- [EXERCISE PROMPT] Each entry is to be retyped exactly as it appears, and each image is to be dropped.

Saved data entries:
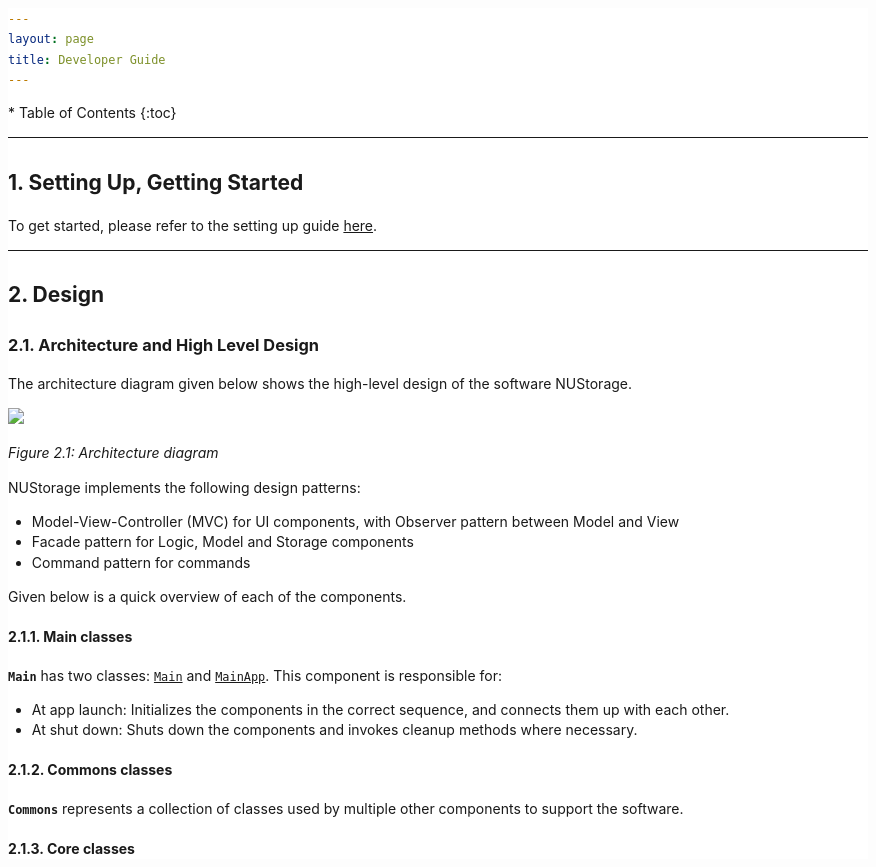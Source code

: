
 ```yaml
---
layout: page
title: Developer Guide
---
```


<div class="toc-no-bullet-points">
  * Table of Contents
  {:toc}
</div>

---

## 1. Setting Up, Getting Started

To get started, please refer to the setting up guide [here](SettingUp.md).

---

## 2. Design

### 2.1. Architecture and High Level Design

The architecture diagram given below shows the high-level design of the software NUStorage.

<img src="images/ArchitectureDiagram.png" width="450" />

*Figure 2.1: Architecture diagram*

NUStorage implements the following design patterns:

* Model-View-Controller (MVC) for UI components, with Observer pattern between Model and View
* Facade pattern for Logic, Model and Storage components
* Command pattern for commands

Given below is a quick overview of each of the components.

#### 2.1.1. Main classes

**`Main`** has two classes: [`Main`](https://github.com/AY2021S1-CS2103T-T11-3/tp/blob/master/src/main/java/nustorage/Main.java) and [`MainApp`](https://github.com/AY2021S1-CS2103T-T11-3/tp/blob/master/src/main/java/nustorage/MainApp.java). This component is responsible for:

* At app launch: Initializes the components in the correct sequence, and connects them up with each other.
* At shut down: Shuts down the components and invokes cleanup methods where necessary.

#### 2.1.2. Commons classes

**`Commons`** represents a collection of classes used by multiple other components to support the software.

#### 2.1.3. Core classes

- [TASK ANSWER]
Source code

:
 ```yaml
---
layout: page
title: Developer Guide
---
```


<div class="toc-no-bullet-points">
  * Table of Contents
  {:toc}
</div>

---

## 1. Setting Up, Getting Started

To get started, please refer to the setting up guide [here](SettingUp.md).

---

## 2. Design

### 2.1. Architecture and High Level Design

The architecture diagram given below shows the high-level design of the software NUStorage.

<img src="images/ArchitectureDiagram.png" width="450" />

*Figure 2.1: Architecture diagram*

NUStorage implements the following design patterns:

* Model-View-Controller (MVC) for UI components, with Observer pattern between Model and View
* Facade pattern for Logic, Model and Storage components
* Command pattern for commands

Given below is a quick overview of each of the components.

#### 2.1.1. Main classes

**`Main`** has two classes: [`Main`](https://github.com/AY2021S1-CS2103T-T11-3/tp/blob/master/src/main/java/nustorage/Main.java) and [`MainApp`](https://github.com/AY2021S1-CS2103T-T11-3/tp/blob/master/src/main/java/nustorage/MainApp.java). This component is responsible for:

* At app launch: Initializes the components in the correct sequence, and connects them up with each other.
* At shut down: Shuts down the components and invokes cleanup methods where necessary.

#### 2.1.2. Commons classes

**`Commons`** represents a collection of classes used by multiple other components to support the software.

#### 2.1.3. Core classes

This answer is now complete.